The Loving family, 1967. |
Loving is about the couple in Loving vs. Virginia, the case which ended anti-misegenation laws in the U.S.
Virginia cops came bursting into their home in the middle of the night. They wanted to catch them having sex because interracial sex was an even more serious crime than interracial marriage. They had gone to the District of Columbia to get married and returned to Virginia. This was a crime.
They pled guilty and were ordered to immediately leave Virginia and not come back together for 25 years. They could come back one at a time.
It's still amazing how backward the south was.
Some years later, the ACLU took their case. They had to return to Virginia and face re-arrest and years in prison to appeal their conviction. The U.S. Supreme Court overturned their conviction unanimously.
According to Wikipedia, Alabama continued to enforce its anti-misegenation laws until 1970.

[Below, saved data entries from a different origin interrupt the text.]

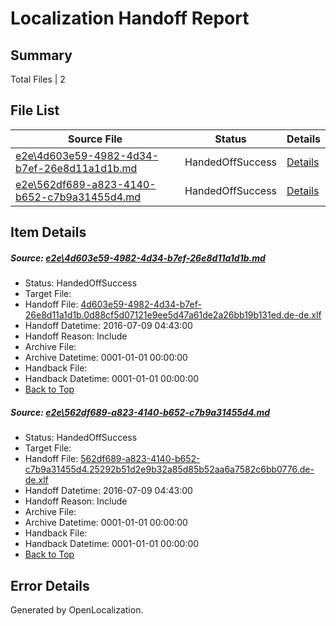 # <a name='report-top'></a> Localization Handoff Report

## Summary
 Total Files | 2

## File List
 Source File | Status | Details 
 ----------- | ------ | ------- 
 [e2e\4d603e59-4982-4d34-b7ef-26e8d11a1d1b.md](https://github.com/OpenLocalizationTestOrg/oltest/blob/6b100d1561655551162195bae7ab6a69e1e82ca2/e2e/4d603e59-4982-4d34-b7ef-26e8d11a1d1b.md) | HandedOffSuccess | [Details](#9d3a256f37c99486cffdcd8272e870d0e5cc0aa51)
 [e2e\562df689-a823-4140-b652-c7b9a31455d4.md](https://github.com/OpenLocalizationTestOrg/oltest/blob/6b100d1561655551162195bae7ab6a69e1e82ca2/e2e/562df689-a823-4140-b652-c7b9a31455d4.md) | HandedOffSuccess | [Details](#39a113067e14565314a454bb7b918e975b67d89c2)

## Item Details
##### <a name='9d3a256f37c99486cffdcd8272e870d0e5cc0aa51'></a> Source: [e2e\4d603e59-4982-4d34-b7ef-26e8d11a1d1b.md](https://github.com/OpenLocalizationTestOrg/oltest/blob/6b100d1561655551162195bae7ab6a69e1e82ca2/e2e/4d603e59-4982-4d34-b7ef-26e8d11a1d1b.md)
* Status: HandedOffSuccess
* Target File: 
* Handoff File: [4d603e59-4982-4d34-b7ef-26e8d11a1d1b.0d88cf5d07121e9ee5d47a61de2a26bb19b131ed.de-de.xlf](https://github.com/OpenLocalizationTestOrg/olhandoff-e2e/blob/278c482e4c2d2e402a950f36dd14fab6156d658f/ol-handoff/OpenLocalizationTestOrg/oltest-dede-fly/ci/ht/4d603e59-4982-4d34-b7ef-26e8d11a1d1b.0d88cf5d07121e9ee5d47a61de2a26bb19b131ed.de-de.xlf)
* Handoff Datetime: 2016-07-09 04:43:00
* Handoff Reason: Include
* Archive File: 
* Archive Datetime: 0001-01-01 00:00:00
* Handback File: 
* Handback Datetime: 0001-01-01 00:00:00
* [Back to Top](#report-top)

##### <a name='39a113067e14565314a454bb7b918e975b67d89c2'></a> Source: [e2e\562df689-a823-4140-b652-c7b9a31455d4.md](https://github.com/OpenLocalizationTestOrg/oltest/blob/6b100d1561655551162195bae7ab6a69e1e82ca2/e2e/562df689-a823-4140-b652-c7b9a31455d4.md)
* Status: HandedOffSuccess
* Target File: 
* Handoff File: [562df689-a823-4140-b652-c7b9a31455d4.25292b51d2e9b32a85d85b52aa6a7582c6bb0776.de-de.xlf](https://github.com/OpenLocalizationTestOrg/olhandoff-e2e/blob/278c482e4c2d2e402a950f36dd14fab6156d658f/ol-handoff/OpenLocalizationTestOrg/oltest-dede-fly/ci/ht/562df689-a823-4140-b652-c7b9a31455d4.25292b51d2e9b32a85d85b52aa6a7582c6bb0776.de-de.xlf)
* Handoff Datetime: 2016-07-09 04:43:00
* Handoff Reason: Include
* Archive File: 
* Archive Datetime: 0001-01-01 00:00:00
* Handback File: 
* Handback Datetime: 0001-01-01 00:00:00
* [Back to Top](#report-top)


## Error Details

Generated by OpenLocalization.
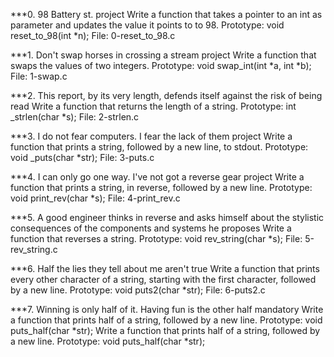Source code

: ***0. 98 Battery st. project
Write a function that takes a pointer to an int as parameter and updates the value it points to to 98.
Prototype: void reset_to_98(int *n);
File: 0-reset_to_98.c

***1. Don't swap horses in crossing a stream project
Write a function that swaps the values of two integers.
Prototype: void swap_int(int *a, int *b);
File: 1-swap.c

***2. This report, by its very length, defends itself against the risk of being read
Write a function that returns the length of a string.
Prototype: int _strlen(char *s);
File: 2-strlen.c

***3. I do not fear computers. I fear the lack of them project
Write a function that prints a string, followed by a new line, to stdout.
Prototype: void _puts(char *str);
File: 3-puts.c

***4. I can only go one way. I've not got a reverse gear project
Write a function that prints a string, in reverse, followed by a new line.
Prototype: void print_rev(char *s);
File: 4-print_rev.c

***5. A good engineer thinks in reverse and asks himself about the stylistic consequences of the components and systems he proposes
Write a function that reverses a string.
Prototype: void rev_string(char *s);
File: 5-rev_string.c

***6. Half the lies they tell about me aren't true
Write a function that prints every other character of a string, starting with the first character, followed by a new line.
Prototype: void puts2(char *str);
File: 6-puts2.c

***7. Winning is only half of it. Having fun is the other half
mandatory
Write a function that prints half of a string, followed by a new line.
Prototype: void puts_half(char *str);
Write a function that prints half of a string, followed by a new line.
Prototype: void puts_half(char *str);
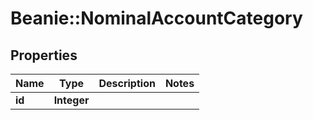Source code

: # Beanie::NominalAccountCategory

## Properties
Name | Type | Description | Notes
------------ | ------------- | ------------- | -------------
**id** | **Integer** |  |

The movie was probably more true-to-life and thus a bit unstructured. The characters didn't have a single-minded goal like they have in most movie.
There's often a portrayal of Civil Rights actions as spontaneous, not the result of careful planning and strategizing. Rosa Parks is often presented as having just been especially tired the day she refused to give up her seat on the bus. There are people who see deliberate challenges to racist laws as somehow insincere. I've seen ostensibly liberal whites outraged over acts of political symbolism. But here it was a case where a couple got married with no thought of it as a political act.